Enfin, il est à noter que la proposition de Règlement prévoit une exemption supplémentaire à l’obligation d’identification du bénéficiaire effectif : elle ne s’appliquera pas aux organismes de droit public au sens de la Directive 2014/24/UE . Cette exemption allégera ainsi de manière significative les obligations des entités assujetties en présence de tels clients.
S’agissant des PPEs, la liste des personnes occupant une fonction publique importante a été clarifiée.

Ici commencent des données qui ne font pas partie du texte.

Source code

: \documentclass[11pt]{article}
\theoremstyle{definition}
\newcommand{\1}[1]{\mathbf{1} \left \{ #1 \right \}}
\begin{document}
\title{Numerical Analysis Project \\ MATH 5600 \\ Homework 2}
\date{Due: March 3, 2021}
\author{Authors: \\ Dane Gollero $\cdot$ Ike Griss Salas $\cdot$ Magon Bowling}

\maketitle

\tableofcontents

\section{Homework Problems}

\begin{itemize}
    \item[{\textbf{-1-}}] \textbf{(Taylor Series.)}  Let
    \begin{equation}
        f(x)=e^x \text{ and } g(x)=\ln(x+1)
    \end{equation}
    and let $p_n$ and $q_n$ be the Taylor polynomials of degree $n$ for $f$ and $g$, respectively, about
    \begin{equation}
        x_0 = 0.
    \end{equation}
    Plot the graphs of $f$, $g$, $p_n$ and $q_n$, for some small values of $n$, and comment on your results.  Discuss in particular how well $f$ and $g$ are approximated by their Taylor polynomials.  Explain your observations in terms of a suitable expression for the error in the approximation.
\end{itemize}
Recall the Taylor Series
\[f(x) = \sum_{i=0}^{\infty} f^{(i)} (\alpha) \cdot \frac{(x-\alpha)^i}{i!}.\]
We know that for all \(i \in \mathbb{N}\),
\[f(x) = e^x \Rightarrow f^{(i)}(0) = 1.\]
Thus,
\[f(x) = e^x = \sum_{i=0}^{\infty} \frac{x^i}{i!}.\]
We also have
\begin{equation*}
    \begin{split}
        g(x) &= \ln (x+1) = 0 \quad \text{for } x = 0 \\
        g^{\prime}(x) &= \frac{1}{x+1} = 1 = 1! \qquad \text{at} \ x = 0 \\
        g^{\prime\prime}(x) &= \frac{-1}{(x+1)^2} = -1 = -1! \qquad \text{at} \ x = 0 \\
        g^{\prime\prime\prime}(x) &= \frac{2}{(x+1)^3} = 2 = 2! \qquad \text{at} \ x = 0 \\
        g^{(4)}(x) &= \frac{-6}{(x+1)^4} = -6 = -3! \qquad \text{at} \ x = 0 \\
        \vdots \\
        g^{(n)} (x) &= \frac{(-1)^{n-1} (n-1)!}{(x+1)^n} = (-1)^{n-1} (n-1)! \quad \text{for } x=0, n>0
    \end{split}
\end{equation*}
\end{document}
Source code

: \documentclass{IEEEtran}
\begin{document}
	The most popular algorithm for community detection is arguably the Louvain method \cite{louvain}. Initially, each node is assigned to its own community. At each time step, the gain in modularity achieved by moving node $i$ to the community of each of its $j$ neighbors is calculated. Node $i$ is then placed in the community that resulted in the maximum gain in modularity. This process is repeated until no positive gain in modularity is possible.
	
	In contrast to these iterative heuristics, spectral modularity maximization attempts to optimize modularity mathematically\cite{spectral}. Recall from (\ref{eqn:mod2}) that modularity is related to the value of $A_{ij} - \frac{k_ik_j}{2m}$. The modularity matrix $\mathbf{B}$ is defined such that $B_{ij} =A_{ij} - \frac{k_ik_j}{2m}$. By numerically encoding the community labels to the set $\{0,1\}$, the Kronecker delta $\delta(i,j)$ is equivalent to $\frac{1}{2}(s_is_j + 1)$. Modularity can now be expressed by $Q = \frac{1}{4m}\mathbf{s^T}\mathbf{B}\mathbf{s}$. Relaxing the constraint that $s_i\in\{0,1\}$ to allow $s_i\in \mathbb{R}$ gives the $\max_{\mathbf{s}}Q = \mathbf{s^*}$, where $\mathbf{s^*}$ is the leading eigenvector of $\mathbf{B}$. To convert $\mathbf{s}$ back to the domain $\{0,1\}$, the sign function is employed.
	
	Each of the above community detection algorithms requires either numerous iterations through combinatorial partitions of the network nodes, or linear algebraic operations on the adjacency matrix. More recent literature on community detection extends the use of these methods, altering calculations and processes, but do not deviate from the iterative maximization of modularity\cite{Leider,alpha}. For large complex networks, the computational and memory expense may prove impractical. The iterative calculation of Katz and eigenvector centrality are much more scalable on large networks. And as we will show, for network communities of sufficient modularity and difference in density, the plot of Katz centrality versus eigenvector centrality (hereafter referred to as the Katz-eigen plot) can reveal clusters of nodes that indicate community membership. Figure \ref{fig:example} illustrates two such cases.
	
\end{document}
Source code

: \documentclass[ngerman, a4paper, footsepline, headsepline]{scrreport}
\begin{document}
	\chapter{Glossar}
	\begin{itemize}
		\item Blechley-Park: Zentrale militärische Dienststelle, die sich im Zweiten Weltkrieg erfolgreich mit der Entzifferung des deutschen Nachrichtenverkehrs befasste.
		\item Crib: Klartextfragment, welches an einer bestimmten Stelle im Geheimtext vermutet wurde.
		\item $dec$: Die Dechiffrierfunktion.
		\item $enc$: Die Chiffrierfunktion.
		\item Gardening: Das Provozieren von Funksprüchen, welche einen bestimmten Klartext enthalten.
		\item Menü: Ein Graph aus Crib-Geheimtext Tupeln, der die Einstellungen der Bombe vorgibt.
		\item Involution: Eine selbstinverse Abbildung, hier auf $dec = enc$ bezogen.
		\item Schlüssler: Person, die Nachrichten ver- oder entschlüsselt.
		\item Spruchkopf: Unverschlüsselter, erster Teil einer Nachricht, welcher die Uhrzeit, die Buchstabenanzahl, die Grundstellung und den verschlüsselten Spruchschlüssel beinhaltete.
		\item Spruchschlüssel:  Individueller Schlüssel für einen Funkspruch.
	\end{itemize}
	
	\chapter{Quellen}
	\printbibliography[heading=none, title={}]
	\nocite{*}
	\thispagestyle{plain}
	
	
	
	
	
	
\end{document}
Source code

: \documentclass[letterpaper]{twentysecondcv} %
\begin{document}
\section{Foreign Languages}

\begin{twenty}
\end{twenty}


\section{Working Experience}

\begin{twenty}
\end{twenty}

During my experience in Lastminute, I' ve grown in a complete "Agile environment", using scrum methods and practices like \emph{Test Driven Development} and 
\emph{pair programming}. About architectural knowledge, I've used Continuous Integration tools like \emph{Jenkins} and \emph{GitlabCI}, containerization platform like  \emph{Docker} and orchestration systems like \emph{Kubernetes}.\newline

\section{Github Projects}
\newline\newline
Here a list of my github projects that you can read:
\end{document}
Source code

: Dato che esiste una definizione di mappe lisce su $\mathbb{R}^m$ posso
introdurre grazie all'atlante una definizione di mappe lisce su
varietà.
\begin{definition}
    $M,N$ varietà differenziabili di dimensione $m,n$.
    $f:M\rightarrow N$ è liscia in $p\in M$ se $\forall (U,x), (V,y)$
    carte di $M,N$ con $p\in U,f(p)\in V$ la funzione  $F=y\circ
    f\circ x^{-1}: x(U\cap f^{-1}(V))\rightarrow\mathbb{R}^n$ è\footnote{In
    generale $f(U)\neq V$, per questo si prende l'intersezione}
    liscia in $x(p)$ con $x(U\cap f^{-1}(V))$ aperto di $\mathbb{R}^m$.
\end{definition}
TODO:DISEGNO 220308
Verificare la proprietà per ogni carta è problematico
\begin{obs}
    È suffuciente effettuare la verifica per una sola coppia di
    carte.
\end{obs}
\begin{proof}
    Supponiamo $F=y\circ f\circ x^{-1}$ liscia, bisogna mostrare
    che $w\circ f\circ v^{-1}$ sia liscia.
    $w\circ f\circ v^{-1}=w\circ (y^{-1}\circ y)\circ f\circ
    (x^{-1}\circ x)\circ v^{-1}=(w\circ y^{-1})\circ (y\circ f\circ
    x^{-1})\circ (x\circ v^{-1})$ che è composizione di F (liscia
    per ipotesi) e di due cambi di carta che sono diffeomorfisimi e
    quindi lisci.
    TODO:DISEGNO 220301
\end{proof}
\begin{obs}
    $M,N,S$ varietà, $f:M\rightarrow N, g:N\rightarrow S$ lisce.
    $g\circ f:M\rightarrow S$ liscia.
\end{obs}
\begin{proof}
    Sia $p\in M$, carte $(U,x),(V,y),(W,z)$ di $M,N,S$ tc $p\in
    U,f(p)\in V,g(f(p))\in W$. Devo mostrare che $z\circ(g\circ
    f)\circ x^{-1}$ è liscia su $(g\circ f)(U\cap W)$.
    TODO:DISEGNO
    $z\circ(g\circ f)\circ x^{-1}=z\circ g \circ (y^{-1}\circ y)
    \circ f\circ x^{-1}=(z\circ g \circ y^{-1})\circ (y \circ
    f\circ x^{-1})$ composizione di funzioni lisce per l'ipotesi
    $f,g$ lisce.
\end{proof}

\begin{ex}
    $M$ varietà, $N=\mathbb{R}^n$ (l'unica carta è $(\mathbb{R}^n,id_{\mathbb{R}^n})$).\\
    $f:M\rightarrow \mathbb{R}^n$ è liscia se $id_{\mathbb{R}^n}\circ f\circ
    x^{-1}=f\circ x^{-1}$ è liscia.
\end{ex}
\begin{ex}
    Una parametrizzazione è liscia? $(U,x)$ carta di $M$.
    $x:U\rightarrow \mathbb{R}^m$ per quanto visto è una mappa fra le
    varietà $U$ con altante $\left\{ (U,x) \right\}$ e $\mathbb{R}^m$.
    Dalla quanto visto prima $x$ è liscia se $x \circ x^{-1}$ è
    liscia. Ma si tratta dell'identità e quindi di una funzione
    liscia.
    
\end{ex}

Pour les personnes qui n’occupent plus une fonction publique importante, la proposition de Règlement précise qu’il s’agira d’appliquer « une ou plusieurs des mesures » de vigilance renforcées prévues pour les PPEs (jusqu’à ce qu’elles soient réputées ne plus présenter de risque et en tout état de cause pendant au moins douze mois). Les PPEs pouvant présenter des niveaux de risque différents, l’Autorité publiera des orientations sur ce sujet, ainsi que sur les critères d’identification des personnes connues pour être étroitement associées aux PPEs.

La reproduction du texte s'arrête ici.